480 high speed CPUs for $500

bob · Post by **bob** » Mon Mar 30, 2009 3:01 am

diep wrote:
bob wrote:
diep wrote:
Dann Corbit wrote:http://www.nvidia.com/object/product_ge ... 95_us.html

Since there are so many gamers, I guess that cards like this are very common.

At some point, strong chess engines will take advantage of it.
Forget about letting several cards cooperate.
Let's assume 1 card now with 2 gpu's inside.

A) the hashtable problem
a1) the 2 cpu's have no shared memory between each other, BIG problem.
a2) you can hardly allocate RAM at nvidia, only a block of 200MB
you might manage, despite device having more. At tesla cards you
might be able to allocate more.
a3) as a result of the hashtables not being shared you have a WORSE BRANCHING FACTOR.
a4) device RAM which you use for hashtable doesn't get cached,
BIG SLOWDOWN.

b) you have to create 2 layer parallellism

b1) parallellism between thread blocks (2 x 8 blocks)
b2) parallellism within 1 thread block of 30 cores

Most engines don't even have a parallellism that scales well let alone has a good speedup at B1, let alone that you are going to manage b2.

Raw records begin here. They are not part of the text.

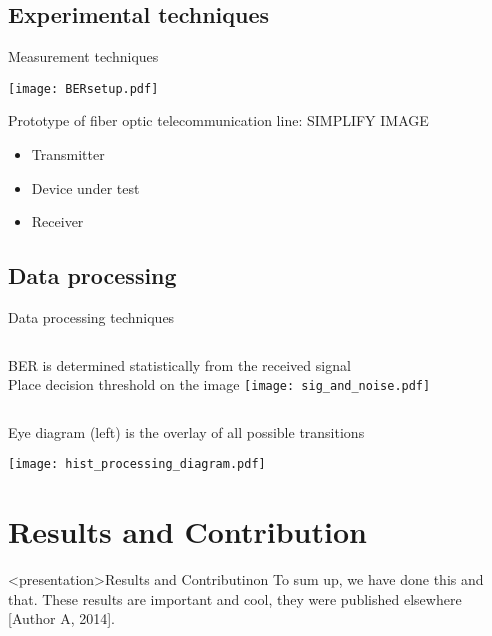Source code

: 
  \subsection{Experimental techniques} %
  \label{sub:experimental_techniques}
  


  \begin{frame}{Measurement techniques}
   \begin{center}
    \texttt{[image: BERsetup.pdf]}
   \end{center}
    Prototype of fiber optic telecommunication line: \alert{SIMPLIFY IMAGE}
    \begin{itemize}
      \item Transmitter
      \item Device under test
      \item Receiver
    \end{itemize}
  \end{frame}

  \subsection{Data processing} %
  \label{sub:data_processing}
  
  \begin{frame}{Data processing techniques}
    \begin{columns}
        BER is determined statistically from the received signal\\
        \alert{Place decision threshold on the image}
        \texttt{[image: sig\_and\_noise.pdf]}
    \end{columns}
    Eye diagram (left) is the overlay of all possible transitions
    \begin{center}
      \texttt{[image: hist\_processing\_diagram.pdf]}
    \end{center}
  \end{frame}








\section{Results and Contribution}
  \begin{frame}<presentation>{Results and Contributinon}
  To sum up, we have done this and that. These results are important and cool,
  they were published elsewhere [Author A, 2014].
  \label{slide:results}
  \end{frame}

Note that B2 is deterministic

What's the speedup you get out of b1 + b2?

Moreover you need to be at Einstein level in parallel search to get it done without too much of an overhead.

AS YOU CANNOT LOSE A FACTOR 50 TO SCALING OVERHEAD LIKE CILKCHESS AND ZUGZWANG DID DO IN THE PAST.

c) the ipc of each core is a lot lower. Whereas nowadays core2/i7/phenom2 are approaching 2.0, multimedia code at nvidia is getting 0.4. Note multimedia code is a lot easier than chess code. chess code has more branches.

d) the manycore overhead. All code gets evaluated, whether you need it or not. Every core executes the same code within 1 block.

See above, every hashtable entry is uncached so you gotta wait each node for a hashtable entry, even if last few plies you don't want to do it.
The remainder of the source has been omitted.